Der Dollar darf nicht fallen

Ist der Euro schwach? Oder ist der Dollar so stark? Die Tatsache, dass das Währungspaar EUR/USD auf den niedrigsten Stand in vier Wochen gefallen ist, lässt Investoren Fragen stellen. Gemessen an den führenden Indikatoren Deutschlands und der Geschäftstätigkeit in Europa steigt die Wirtschaft der Eurozone allmählich von den Knien auf. Der Zeitpunkt und der Umfang des Plans der Europäischen Zentralbank zur geldpolitischen Lockerung bleiben gleich: Der Markt erwartet, dass dies im Juni beginnen wird und die Zentralbank bis Ende 2024 den Einlagenzinssatz um 75 BP senkt. Vielleicht liegt der Grund für den Höchststand des Währungspaars in der Stärke des Dollars?

Angesichts der Beharrlichkeit der Prognosen des FOMC für Dezember und der Aussage des Vorsitzenden der Federal Reserve, Jerome Powell, dass sie bald gesenkt werden, war es schwer, auf eine Rallye im USD-Index zu zählen. Dennoch ist der Devisenmarkt kein Theater mit einem Schauspieler. Es reicht nicht aus, nur den US-Dollar und die Fed zu verfolgen. Man muss auch wissen, was andere Zentralbanken tun und vorhaben.

Dynamik der Prognosen der Fed für den Bundesfondszinssatz

In dieser Hinsicht wurde der plötzliche Zinsschnitt der Schweizerischen Nationalbank von 1,75 % auf 1,5 % zu einer Art Katalysator, der eine Kettenreaktion auslöste. Wenn andere Zentralbanken nicht darauf warten, dass die Fed den ersten Schritt unternimmt, wird es anfangen, Währungskriege zu ähneln. Eine Lockerung der Geldpolitik ist kein Mittel zur Abwertung der Währung, was exportfreundlich ist. Ihr Nebeneffekt ist jedoch eine schwächere Währung. Wenn die EZB und andere Zentralbanken dem Beispiel der SNB folgen, könnte die Flucht der Anleger in den US-Dollar den Prozess des EUR/USD-Gipfels beschleunigen.

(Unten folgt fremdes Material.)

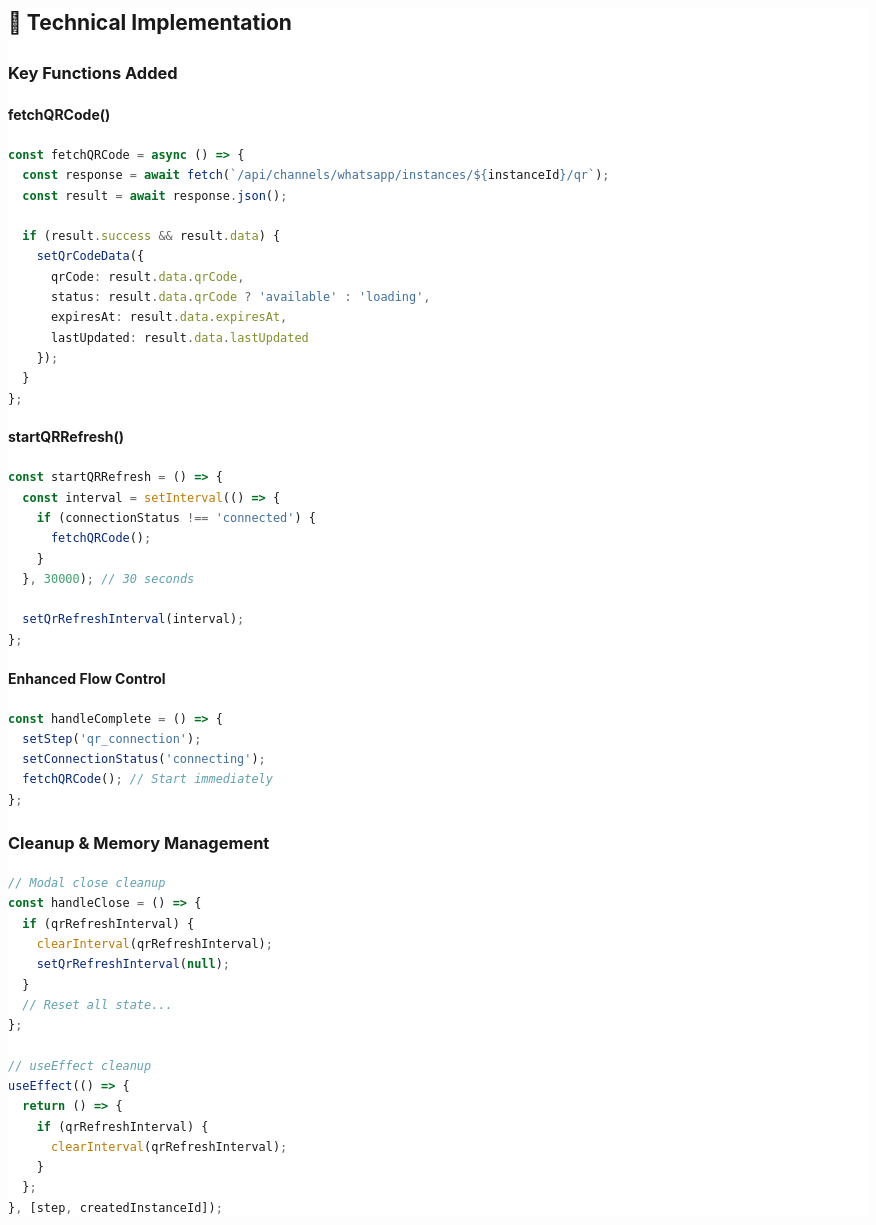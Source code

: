 ## 🔧 **Technical Implementation**

### **Key Functions Added**

#### **fetchQRCode()**
```typescript
const fetchQRCode = async () => {
  const response = await fetch(`/api/channels/whatsapp/instances/${instanceId}/qr`);
  const result = await response.json();
  
  if (result.success && result.data) {
    setQrCodeData({
      qrCode: result.data.qrCode,
      status: result.data.qrCode ? 'available' : 'loading',
      expiresAt: result.data.expiresAt,
      lastUpdated: result.data.lastUpdated
    });
  }
};
```

#### **startQRRefresh()**
```typescript
const startQRRefresh = () => {
  const interval = setInterval(() => {
    if (connectionStatus !== 'connected') {
      fetchQRCode();
    }
  }, 30000); // 30 seconds
  
  setQrRefreshInterval(interval);
};
```

#### **Enhanced Flow Control**
```typescript
const handleComplete = () => {
  setStep('qr_connection');
  setConnectionStatus('connecting');
  fetchQRCode(); // Start immediately
};
```

### **Cleanup & Memory Management**
```typescript
// Modal close cleanup
const handleClose = () => {
  if (qrRefreshInterval) {
    clearInterval(qrRefreshInterval);
    setQrRefreshInterval(null);
  }
  // Reset all state...
};

// useEffect cleanup
useEffect(() => {
  return () => {
    if (qrRefreshInterval) {
      clearInterval(qrRefreshInterval);
    }
  };
}, [step, createdInstanceId]);
```

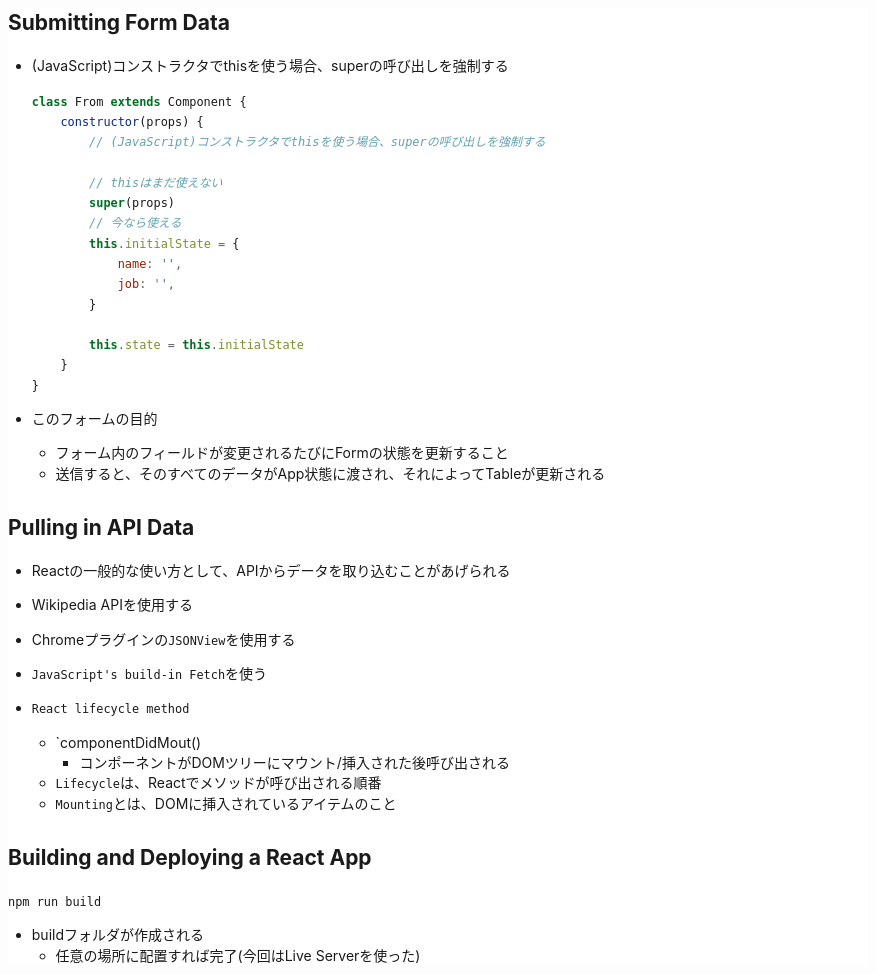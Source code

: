 ## Submitting Form Data

*  (JavaScript)コンストラクタでthisを使う場合、superの呼び出しを強制する
    ```javascript
    class From extends Component {
        constructor(props) {
            // (JavaScript)コンストラクタでthisを使う場合、superの呼び出しを強制する
            
            // thisはまだ使えない
            super(props)
            // 今なら使える
            this.initialState = {
                name: '',
                job: '',
            }

            this.state = this.initialState
        }
    }
    ```

* このフォームの目的
    + フォーム内のフィールドが変更されるたびにFormの状態を更新すること
    + 送信すると、そのすべてのデータがApp状態に渡され、それによってTableが更新される

## Pulling in API Data

* Reactの一般的な使い方として、APIからデータを取り込むことがあげられる

* Wikipedia APIを使用する

* Chromeプラグインの`JSONView`を使用する

* `JavaScript's build-in Fetch`を使う

* `React lifecycle method`
    + `componentDidMout()
        - コンポーネントがDOMツリーにマウント/挿入された後呼び出される
    + `Lifecycle`は、Reactでメソッドが呼び出される順番
    + `Mounting`とは、DOMに挿入されているアイテムのこと

## Building and Deploying a React App

```bash
npm run build
```

* buildフォルダが作成される
    + 任意の場所に配置すれば完了(今回はLive Serverを使った)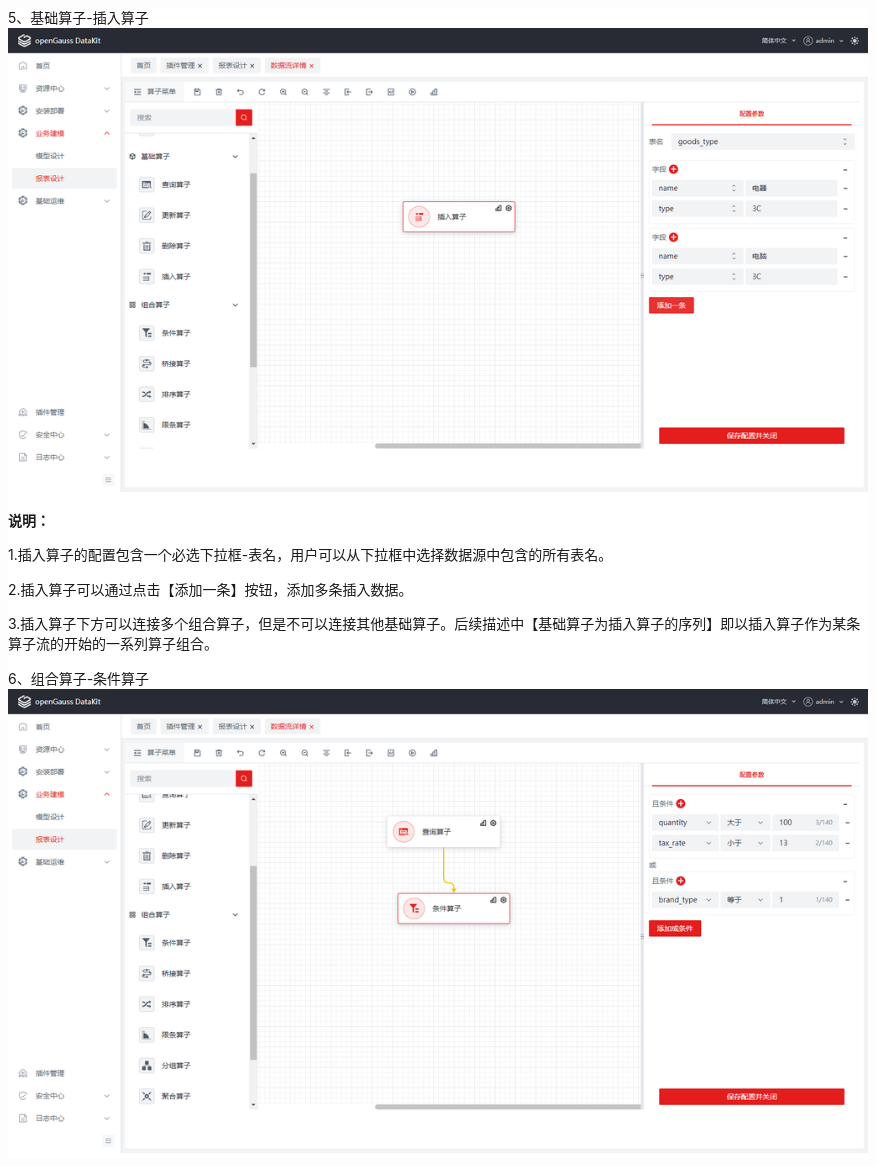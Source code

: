 5、基础算子-插入算子![14](_resources/ope-5.png)



**说明：**

1.插入算子的配置包含一个必选下拉框-表名，用户可以从下拉框中选择数据源中包含的所有表名。

2.插入算子可以通过点击【添加一条】按钮，添加多条插入数据。

3.插入算子下方可以连接多个组合算子，但是不可以连接其他基础算子。后续描述中【基础算子为插入算子的序列】即以插入算子作为某条算子流的开始的一系列算子组合。



6、组合算子-条件算子![14](_resources/ope-6.png)
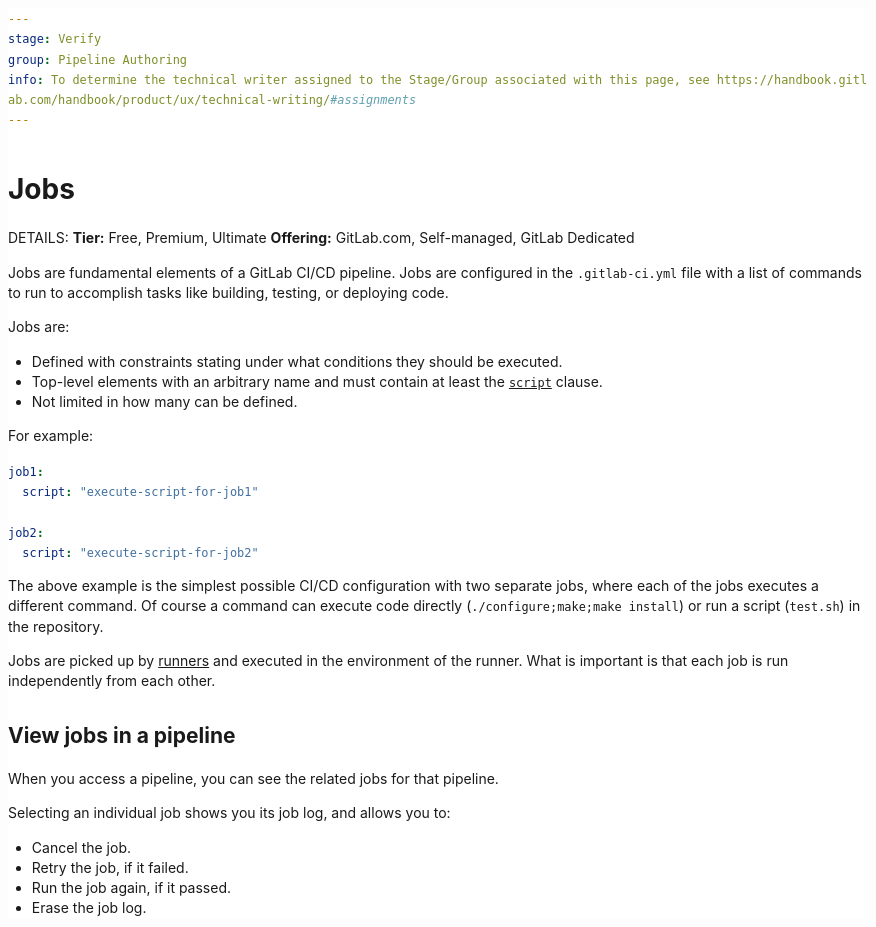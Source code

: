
```yaml
---
stage: Verify
group: Pipeline Authoring
info: To determine the technical writer assigned to the Stage/Group associated with this page, see https://handbook.gitlab.com/handbook/product/ux/technical-writing/#assignments
---
```


# Jobs

DETAILS:
**Tier:** Free, Premium, Ultimate
**Offering:** GitLab.com, Self-managed, GitLab Dedicated

Jobs are fundamental elements of a GitLab CI/CD pipeline. Jobs are configured in the `.gitlab-ci.yml` file
with a list of commands to run to accomplish tasks like building, testing, or deploying code.

Jobs are:

- Defined with constraints stating under what conditions they should be executed.
- Top-level elements with an arbitrary name and must contain at least the [`script`](../yaml/index.md#script) clause.
- Not limited in how many can be defined.

For example:

```yaml
job1:
  script: "execute-script-for-job1"

job2:
  script: "execute-script-for-job2"
```

The above example is the simplest possible CI/CD configuration with two separate
jobs, where each of the jobs executes a different command.
Of course a command can execute code directly (`./configure;make;make install`)
or run a script (`test.sh`) in the repository.

Jobs are picked up by [runners](../runners/index.md) and executed in the
environment of the runner. What is important is that each job is run
independently from each other.

## View jobs in a pipeline

When you access a pipeline, you can see the related jobs for that pipeline.

Selecting an individual job shows you its job log, and allows you to:

- Cancel the job.
- Retry the job, if it failed.
- Run the job again, if it passed.
- Erase the job log.
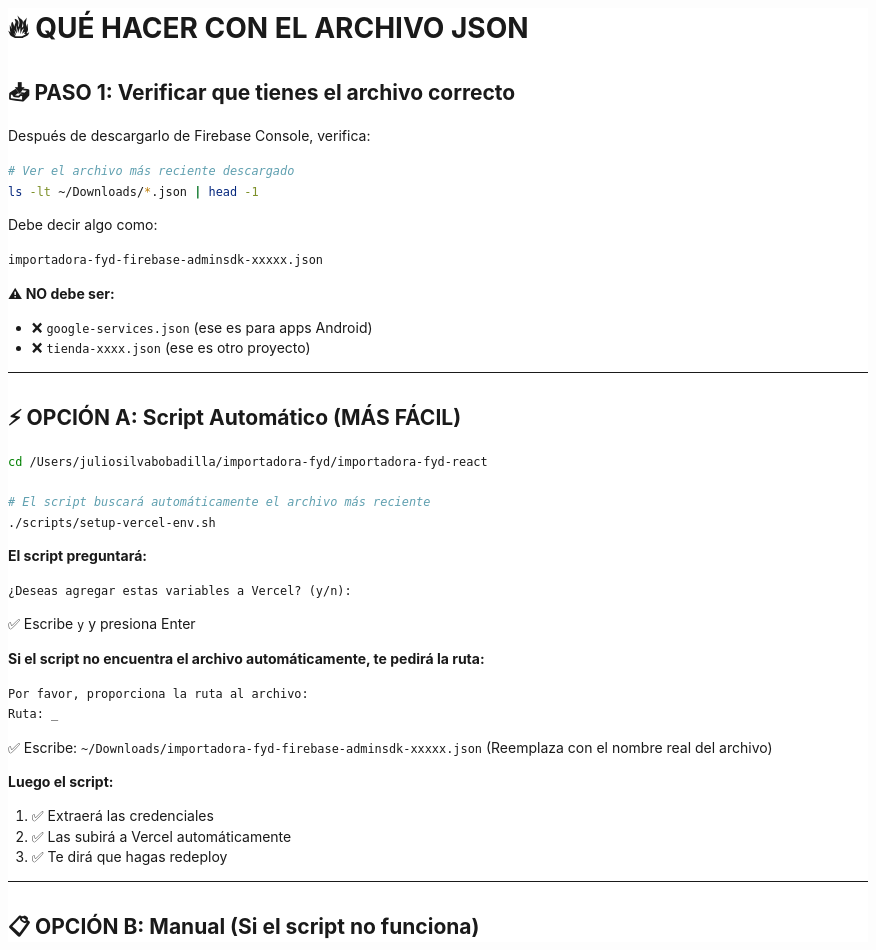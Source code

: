 # 🔥 QUÉ HACER CON EL ARCHIVO JSON

## 📥 PASO 1: Verificar que tienes el archivo correcto

Después de descargarlo de Firebase Console, verifica:

```bash
# Ver el archivo más reciente descargado
ls -lt ~/Downloads/*.json | head -1
```

Debe decir algo como:
```
importadora-fyd-firebase-adminsdk-xxxxx.json
```

**⚠️ NO debe ser:**
- ❌ `google-services.json` (ese es para apps Android)
- ❌ `tienda-xxxx.json` (ese es otro proyecto)

---

## ⚡ OPCIÓN A: Script Automático (MÁS FÁCIL)

```bash
cd /Users/juliosilvabobadilla/importadora-fyd/importadora-fyd-react

# El script buscará automáticamente el archivo más reciente
./scripts/setup-vercel-env.sh
```

**El script preguntará:**
```
¿Deseas agregar estas variables a Vercel? (y/n):
```

✅ Escribe `y` y presiona Enter

**Si el script no encuentra el archivo automáticamente, te pedirá la ruta:**
```
Por favor, proporciona la ruta al archivo:
Ruta: _
```

✅ Escribe: `~/Downloads/importadora-fyd-firebase-adminsdk-xxxxx.json`
   (Reemplaza con el nombre real del archivo)

**Luego el script:**
1. ✅ Extraerá las credenciales
2. ✅ Las subirá a Vercel automáticamente
3. ✅ Te dirá que hagas redeploy

---

## 📋 OPCIÓN B: Manual (Si el script no funciona)
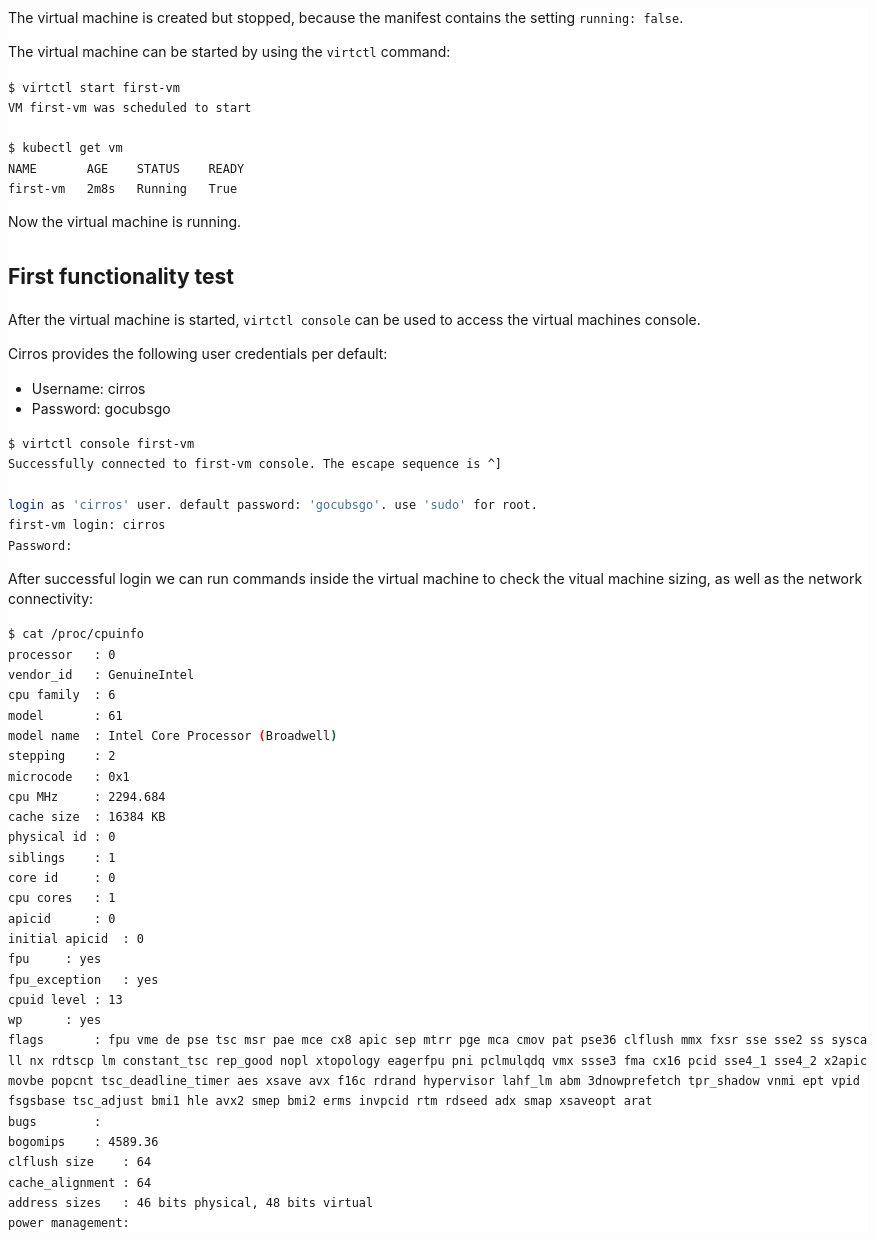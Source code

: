 The virtual machine is created but stopped, because the manifest contains the setting `running: false`.

The virtual machine can be started by using the `virtctl` command:
```bash
$ virtctl start first-vm
VM first-vm was scheduled to start

$ kubectl get vm
NAME       AGE    STATUS    READY
first-vm   2m8s   Running   True
```

Now the virtual machine is running. 

## First functionality test

After the virtual machine is started, `virtctl console` can be used to access the virtual machines console.

Cirros provides the following user credentials per default:
* Username: cirros
* Password: gocubsgo

```bash
$ virtctl console first-vm
Successfully connected to first-vm console. The escape sequence is ^]

login as 'cirros' user. default password: 'gocubsgo'. use 'sudo' for root.
first-vm login: cirros
Password: 
```

After successful login we can run commands inside the virtual machine to check the vitual machine sizing, as well as the network connectivity:
```bash
$ cat /proc/cpuinfo 
processor	: 0
vendor_id	: GenuineIntel
cpu family	: 6
model		: 61
model name	: Intel Core Processor (Broadwell)
stepping	: 2
microcode	: 0x1
cpu MHz		: 2294.684
cache size	: 16384 KB
physical id	: 0
siblings	: 1
core id		: 0
cpu cores	: 1
apicid		: 0
initial apicid	: 0
fpu		: yes
fpu_exception	: yes
cpuid level	: 13
wp		: yes
flags		: fpu vme de pse tsc msr pae mce cx8 apic sep mtrr pge mca cmov pat pse36 clflush mmx fxsr sse sse2 ss syscall nx rdtscp lm constant_tsc rep_good nopl xtopology eagerfpu pni pclmulqdq vmx ssse3 fma cx16 pcid sse4_1 sse4_2 x2apic movbe popcnt tsc_deadline_timer aes xsave avx f16c rdrand hypervisor lahf_lm abm 3dnowprefetch tpr_shadow vnmi ept vpid fsgsbase tsc_adjust bmi1 hle avx2 smep bmi2 erms invpcid rtm rdseed adx smap xsaveopt arat
bugs		:
bogomips	: 4589.36
clflush size	: 64
cache_alignment	: 64
address sizes	: 46 bits physical, 48 bits virtual
power management:
```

Was die Fed betrifft, redet sie viel, aber in Wirklichkeit könnte sie am Ende viel weniger tun. Powell betonte in seinen jüngsten Reden mehrmals, dass der Bundesfondsatz angesichts des Anstiegs der Arbeitslosigkeit sinken könnte. Lesen Sie dies als Reaktion auf die Abschwächung der US-Wirtschaft. Tatsächlich sind die realen Zinssätze derzeit hoch und begrenzen das Wirtschaftswachstum. Die Passivität der Fed könnte zu einer Rezession führen, wie durch die Ausbiegung der Renditekurve aus der Inversion belegt wird.

US-Renditekurvendynamik

Ein kompromissloser Ansatz. Du kannst alles sagen, was du möchtest. Allerdings wird der Dollar erst dann zu schwächen beginnen, wenn die Fed die Einführung einer geldpolitischen Lockerung ankündigt. In diesem Fall sollten risikoreiche Anlagen gewinnen und diejenigen, die auf den USD-Index setzen, verlieren. Die Frage ist, wann genau dieses Ereignis eintreten wird.

Ende 2023 setzten Investoren auf den März, doch sie haben sich verkalkuliert. Ende des ersten Frühlingsmonats wurde viel über Juni gesprochen. Wenn jedoch die US-Inflation weiter ansteigt, wäre es für mich keine Überraschung, wenn sich die Prognose von Nordea Markets für die erste Zinssenkung im September bewahrheiten würde. Das ist dann eine ganz andere Geschichte für den US-Dollar. Bullischer.

Technisch gesehen hat der EUR/USD auf dem Tageschart eine Erholung verzeichnet, nachdem er am unteren Rand der angemessenen Preisspanne von 1,0800-1,0925 abgeprallt ist. Solange die Kurse unter 1,0855 bleiben, behalten wir den Fokus darauf, bestehende Shortpositionen aufzubauen.